* [What this task involves]: Go through the data from its first line and retype each line, stopping once the line containing "This is achieved" has been retyped.

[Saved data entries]
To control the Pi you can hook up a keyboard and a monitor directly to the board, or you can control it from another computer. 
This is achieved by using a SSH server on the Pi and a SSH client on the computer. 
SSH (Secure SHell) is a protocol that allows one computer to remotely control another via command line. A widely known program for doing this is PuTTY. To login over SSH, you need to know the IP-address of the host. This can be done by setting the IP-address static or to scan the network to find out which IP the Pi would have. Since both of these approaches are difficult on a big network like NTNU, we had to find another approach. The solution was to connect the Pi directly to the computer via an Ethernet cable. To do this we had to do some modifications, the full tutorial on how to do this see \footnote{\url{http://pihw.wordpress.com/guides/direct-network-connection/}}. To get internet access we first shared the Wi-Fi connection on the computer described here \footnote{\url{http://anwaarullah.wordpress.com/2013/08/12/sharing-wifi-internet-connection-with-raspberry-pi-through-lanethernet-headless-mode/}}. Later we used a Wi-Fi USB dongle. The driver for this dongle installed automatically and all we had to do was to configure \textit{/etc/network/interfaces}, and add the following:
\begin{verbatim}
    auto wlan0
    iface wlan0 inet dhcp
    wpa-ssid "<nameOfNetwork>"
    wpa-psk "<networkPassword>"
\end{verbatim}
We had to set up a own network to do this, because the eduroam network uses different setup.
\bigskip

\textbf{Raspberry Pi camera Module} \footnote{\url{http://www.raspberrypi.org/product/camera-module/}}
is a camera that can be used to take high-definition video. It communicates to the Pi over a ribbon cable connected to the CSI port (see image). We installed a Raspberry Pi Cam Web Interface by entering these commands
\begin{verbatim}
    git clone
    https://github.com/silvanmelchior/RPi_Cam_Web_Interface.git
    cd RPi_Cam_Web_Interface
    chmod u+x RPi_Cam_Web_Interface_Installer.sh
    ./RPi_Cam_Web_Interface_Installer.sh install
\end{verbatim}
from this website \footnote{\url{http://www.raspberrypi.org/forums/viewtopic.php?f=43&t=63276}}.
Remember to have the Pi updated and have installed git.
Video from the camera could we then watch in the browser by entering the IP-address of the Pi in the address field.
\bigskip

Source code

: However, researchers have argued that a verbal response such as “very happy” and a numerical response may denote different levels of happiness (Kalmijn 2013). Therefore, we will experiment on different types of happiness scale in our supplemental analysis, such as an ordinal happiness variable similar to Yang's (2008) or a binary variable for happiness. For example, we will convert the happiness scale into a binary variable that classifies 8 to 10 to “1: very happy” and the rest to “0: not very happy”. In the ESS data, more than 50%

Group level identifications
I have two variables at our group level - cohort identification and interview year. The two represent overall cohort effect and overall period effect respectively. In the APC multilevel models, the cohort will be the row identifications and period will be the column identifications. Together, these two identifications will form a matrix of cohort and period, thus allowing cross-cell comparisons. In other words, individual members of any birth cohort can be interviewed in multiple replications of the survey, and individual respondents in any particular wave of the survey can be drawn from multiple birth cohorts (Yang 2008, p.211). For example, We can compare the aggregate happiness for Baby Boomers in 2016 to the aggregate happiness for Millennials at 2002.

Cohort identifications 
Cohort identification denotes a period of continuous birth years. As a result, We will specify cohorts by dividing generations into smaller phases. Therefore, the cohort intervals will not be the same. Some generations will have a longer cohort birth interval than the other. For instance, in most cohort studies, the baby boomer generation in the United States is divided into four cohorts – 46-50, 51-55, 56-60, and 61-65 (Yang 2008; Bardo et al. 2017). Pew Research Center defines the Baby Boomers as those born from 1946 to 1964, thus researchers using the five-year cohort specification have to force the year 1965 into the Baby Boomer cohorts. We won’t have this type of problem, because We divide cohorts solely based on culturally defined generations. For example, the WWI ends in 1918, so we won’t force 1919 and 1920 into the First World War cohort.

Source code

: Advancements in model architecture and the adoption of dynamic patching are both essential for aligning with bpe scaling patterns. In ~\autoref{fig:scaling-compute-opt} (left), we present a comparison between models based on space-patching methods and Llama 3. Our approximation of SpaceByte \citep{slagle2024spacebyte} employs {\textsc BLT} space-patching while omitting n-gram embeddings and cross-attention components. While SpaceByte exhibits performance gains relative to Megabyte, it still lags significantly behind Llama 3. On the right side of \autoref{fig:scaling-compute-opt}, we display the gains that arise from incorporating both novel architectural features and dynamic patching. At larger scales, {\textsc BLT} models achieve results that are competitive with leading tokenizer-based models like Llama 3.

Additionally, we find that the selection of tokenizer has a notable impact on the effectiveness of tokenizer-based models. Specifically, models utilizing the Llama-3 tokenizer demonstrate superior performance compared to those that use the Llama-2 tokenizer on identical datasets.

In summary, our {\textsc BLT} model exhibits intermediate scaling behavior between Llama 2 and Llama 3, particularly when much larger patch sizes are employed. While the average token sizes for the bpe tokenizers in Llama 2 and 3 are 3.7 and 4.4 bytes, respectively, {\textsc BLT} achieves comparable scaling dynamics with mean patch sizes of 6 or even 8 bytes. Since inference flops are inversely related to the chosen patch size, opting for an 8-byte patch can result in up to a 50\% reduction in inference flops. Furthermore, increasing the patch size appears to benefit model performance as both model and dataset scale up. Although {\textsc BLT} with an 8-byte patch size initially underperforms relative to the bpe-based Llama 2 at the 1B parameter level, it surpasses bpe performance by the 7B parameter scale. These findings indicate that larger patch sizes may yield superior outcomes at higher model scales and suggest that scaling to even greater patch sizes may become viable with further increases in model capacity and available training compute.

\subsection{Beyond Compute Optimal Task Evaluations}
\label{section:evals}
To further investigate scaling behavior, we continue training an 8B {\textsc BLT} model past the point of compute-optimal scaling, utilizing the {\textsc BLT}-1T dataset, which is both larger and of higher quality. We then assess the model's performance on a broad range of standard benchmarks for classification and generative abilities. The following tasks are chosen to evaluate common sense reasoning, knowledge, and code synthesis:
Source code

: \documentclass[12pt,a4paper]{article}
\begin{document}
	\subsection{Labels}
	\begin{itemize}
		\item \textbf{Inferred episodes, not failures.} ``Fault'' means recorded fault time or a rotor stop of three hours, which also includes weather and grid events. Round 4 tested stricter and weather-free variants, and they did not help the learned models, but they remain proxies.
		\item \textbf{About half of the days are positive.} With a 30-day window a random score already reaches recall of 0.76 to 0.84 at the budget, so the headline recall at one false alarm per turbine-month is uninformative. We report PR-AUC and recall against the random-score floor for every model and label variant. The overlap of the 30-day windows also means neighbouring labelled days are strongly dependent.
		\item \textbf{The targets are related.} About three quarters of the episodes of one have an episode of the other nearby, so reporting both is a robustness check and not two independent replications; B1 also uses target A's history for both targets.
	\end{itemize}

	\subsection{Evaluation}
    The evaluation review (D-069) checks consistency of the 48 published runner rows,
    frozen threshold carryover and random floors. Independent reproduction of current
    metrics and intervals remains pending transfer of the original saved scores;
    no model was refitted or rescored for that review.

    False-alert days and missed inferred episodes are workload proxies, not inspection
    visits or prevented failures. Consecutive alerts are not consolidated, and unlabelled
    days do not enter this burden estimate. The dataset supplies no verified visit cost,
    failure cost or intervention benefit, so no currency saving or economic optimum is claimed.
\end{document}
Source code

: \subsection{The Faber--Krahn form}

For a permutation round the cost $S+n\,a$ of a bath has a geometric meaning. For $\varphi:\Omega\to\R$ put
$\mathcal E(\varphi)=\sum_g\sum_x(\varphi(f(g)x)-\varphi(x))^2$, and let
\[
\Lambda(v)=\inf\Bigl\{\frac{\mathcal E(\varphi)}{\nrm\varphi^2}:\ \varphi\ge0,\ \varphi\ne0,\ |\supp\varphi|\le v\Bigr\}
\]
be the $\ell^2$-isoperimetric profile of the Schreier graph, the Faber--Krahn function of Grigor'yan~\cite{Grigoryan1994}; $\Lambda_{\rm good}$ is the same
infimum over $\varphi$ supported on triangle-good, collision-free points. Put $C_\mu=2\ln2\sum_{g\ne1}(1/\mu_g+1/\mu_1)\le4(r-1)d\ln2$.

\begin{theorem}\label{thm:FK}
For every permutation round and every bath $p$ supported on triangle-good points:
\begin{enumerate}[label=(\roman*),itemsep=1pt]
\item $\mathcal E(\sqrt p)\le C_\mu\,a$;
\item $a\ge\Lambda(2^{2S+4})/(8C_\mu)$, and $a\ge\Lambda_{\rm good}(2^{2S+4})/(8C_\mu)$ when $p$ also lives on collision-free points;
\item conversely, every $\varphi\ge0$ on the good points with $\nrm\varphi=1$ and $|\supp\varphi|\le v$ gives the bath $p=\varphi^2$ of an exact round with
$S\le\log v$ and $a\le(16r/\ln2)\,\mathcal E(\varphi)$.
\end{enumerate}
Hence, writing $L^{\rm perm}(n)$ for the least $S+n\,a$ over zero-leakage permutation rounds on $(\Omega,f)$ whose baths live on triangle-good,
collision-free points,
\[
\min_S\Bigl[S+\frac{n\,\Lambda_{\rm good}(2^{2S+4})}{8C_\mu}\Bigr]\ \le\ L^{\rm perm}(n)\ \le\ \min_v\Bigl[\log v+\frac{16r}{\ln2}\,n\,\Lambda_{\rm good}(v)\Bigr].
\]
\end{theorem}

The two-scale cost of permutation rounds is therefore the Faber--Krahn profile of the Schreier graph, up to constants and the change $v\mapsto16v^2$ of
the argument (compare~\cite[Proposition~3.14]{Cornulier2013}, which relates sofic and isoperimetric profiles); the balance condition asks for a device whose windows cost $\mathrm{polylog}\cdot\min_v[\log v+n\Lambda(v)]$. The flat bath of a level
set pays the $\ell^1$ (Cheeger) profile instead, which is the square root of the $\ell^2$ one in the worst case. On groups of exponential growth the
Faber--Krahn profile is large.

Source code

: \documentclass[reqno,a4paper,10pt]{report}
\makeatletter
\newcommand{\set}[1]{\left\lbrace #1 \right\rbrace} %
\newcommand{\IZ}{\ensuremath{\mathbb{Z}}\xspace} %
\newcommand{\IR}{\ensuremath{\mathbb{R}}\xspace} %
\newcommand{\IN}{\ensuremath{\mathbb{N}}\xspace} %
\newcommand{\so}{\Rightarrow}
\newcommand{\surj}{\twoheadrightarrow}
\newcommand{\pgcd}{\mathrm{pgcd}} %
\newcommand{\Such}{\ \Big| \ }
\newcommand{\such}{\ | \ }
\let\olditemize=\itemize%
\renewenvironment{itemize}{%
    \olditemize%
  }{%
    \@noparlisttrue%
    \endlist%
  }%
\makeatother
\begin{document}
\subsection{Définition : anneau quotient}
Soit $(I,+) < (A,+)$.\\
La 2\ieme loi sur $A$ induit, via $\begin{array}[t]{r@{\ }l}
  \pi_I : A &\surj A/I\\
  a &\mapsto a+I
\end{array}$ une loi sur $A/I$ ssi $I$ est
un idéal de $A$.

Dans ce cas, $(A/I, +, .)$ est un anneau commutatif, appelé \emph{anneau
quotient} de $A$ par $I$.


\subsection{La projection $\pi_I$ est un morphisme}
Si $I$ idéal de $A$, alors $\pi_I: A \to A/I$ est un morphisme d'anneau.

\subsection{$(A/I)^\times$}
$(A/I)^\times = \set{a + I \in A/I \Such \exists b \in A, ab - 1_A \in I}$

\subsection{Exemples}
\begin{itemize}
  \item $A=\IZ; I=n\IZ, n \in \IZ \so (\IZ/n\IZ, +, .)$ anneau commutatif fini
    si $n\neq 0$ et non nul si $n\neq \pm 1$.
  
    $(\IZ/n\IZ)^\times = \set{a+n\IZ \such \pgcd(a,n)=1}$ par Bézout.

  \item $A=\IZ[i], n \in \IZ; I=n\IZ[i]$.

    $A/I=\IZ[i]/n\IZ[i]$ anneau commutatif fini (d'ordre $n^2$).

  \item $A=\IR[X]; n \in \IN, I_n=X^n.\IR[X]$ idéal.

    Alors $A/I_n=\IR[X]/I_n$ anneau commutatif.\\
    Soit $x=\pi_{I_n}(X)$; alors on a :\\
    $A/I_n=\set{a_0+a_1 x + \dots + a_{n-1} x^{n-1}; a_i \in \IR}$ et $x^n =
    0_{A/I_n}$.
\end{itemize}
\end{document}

* [Task response]:
To control the Pi you can hook up a keyboard and a monitor directly to the board, or you can control it from another computer. 
This is achieved by using a SSH server on the Pi and a SSH client on the computer. 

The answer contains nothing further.